Ben DiPietro, The Wall Street Journal’s Risk & Compliance Journal, February 27, 2018

Steve Wynn resigned as chairman and chief executive of casino and hotel company Wynn Resorts Ltd. this month following an article in The Wall Street Journal which, drawing on interviews with dozens of people who have worked for Mr. Wynn, described behavior that amounted to a decadeslong pattern of alleged sexual misconduct by the CEO.

They included an allegation Mr. Wynn in 2005 paid a $7.5 million settlement to a manicurist who told people at the time that Mr. Wynn forced her to have sex with him.

Mr. Wynn told The Journal before his resignation: “The idea that I ever assaulted any woman is preposterous,” blaming his ex-wife for “the instigation of these accusations.”

The company issued a Feb. 6 press release announcing Mr. Wynn’s resignation, calling him “an industry giant…[who] played a pivotal role in transforming Las Vegas into the entertainment destination it is today.” Mr. Wynn said in the same release he’s “been the focus of an avalanche of negative publicity” and “reached the conclusion I cannot continue to be effective in my current roles.”

Wynn’s board named Matt Maddox, the company’s president, as its new CEO and initiated an outside investigation of Mr. Wynn’s conduct but canceled it because Mr. Wynn resigned. It hired a different law firm to conduct the probe.

Three crisis-management experts analyze the responses of the company and Mr. Wynn.

Davia Temin, president and chief executive, Temin and Co.: “Wynn Resorts’ and Steve Wynn’s responses…are par for the course among organizations that choose to defend themselves and not admit wrongdoing publicly. The exact same statements could be made by guilty and innocent alike. This throws us back to a highly advanced game of ‘he said, she said.’
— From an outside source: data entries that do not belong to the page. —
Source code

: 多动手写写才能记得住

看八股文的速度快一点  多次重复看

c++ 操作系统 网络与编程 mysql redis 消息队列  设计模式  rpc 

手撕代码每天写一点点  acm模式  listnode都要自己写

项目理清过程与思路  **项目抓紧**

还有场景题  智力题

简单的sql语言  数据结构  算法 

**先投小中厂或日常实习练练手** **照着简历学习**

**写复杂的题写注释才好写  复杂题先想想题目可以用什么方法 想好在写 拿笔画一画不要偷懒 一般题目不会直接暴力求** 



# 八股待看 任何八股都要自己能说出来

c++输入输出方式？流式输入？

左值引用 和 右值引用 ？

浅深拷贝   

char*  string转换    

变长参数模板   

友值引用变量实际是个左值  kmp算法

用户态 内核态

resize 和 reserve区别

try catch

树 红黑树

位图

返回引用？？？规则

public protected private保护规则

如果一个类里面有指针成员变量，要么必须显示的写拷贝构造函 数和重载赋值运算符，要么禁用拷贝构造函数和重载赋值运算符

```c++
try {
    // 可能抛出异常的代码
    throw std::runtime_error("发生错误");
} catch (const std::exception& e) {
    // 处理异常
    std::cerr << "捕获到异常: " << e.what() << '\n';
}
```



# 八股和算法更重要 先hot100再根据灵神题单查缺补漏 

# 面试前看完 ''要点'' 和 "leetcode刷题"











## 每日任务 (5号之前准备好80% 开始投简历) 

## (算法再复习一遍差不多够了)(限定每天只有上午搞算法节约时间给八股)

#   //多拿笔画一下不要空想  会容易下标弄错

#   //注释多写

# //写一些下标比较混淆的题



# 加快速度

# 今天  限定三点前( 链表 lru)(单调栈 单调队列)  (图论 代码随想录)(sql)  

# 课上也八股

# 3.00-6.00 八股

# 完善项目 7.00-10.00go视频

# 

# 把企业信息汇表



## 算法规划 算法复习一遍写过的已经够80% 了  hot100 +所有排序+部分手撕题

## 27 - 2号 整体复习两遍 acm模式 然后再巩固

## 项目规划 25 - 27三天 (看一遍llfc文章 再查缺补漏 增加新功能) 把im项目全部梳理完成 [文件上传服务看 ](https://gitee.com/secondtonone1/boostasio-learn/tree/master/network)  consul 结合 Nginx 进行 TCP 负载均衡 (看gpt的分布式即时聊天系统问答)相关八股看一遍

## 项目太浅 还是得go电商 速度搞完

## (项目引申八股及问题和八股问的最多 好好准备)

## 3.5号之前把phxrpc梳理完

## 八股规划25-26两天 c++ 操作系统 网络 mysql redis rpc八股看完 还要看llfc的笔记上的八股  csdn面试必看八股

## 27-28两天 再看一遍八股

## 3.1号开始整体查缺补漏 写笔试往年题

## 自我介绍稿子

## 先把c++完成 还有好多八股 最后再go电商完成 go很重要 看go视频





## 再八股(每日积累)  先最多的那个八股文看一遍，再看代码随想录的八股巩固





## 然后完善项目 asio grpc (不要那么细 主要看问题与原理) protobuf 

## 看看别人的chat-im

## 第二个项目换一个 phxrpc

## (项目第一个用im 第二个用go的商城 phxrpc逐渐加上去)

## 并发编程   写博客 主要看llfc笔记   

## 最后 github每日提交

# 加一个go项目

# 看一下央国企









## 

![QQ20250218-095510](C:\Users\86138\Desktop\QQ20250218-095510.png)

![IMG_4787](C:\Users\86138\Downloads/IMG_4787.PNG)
“Mr. Wynn’s personal responses were emotional and moving. It used to be emotional, high-valence comments were rare and could win the day. That no longer works; everyone has ratcheted up the emotionalism, until we are at a fever pitch. The problem is you can have dueling facts because, in these kinds of cases, the facts are rarely neat: They are muddy, embarrassing, nuanced, messy and open to widely varying interpretations. This is why companies often rely on outside investigations, which can carry an imprimatur of authority.

“Unfortunately, the board just fired one investigating law firm only to hire another. This smacks of expert-shopping and casts doubt on the earnestness of the board’s efforts.”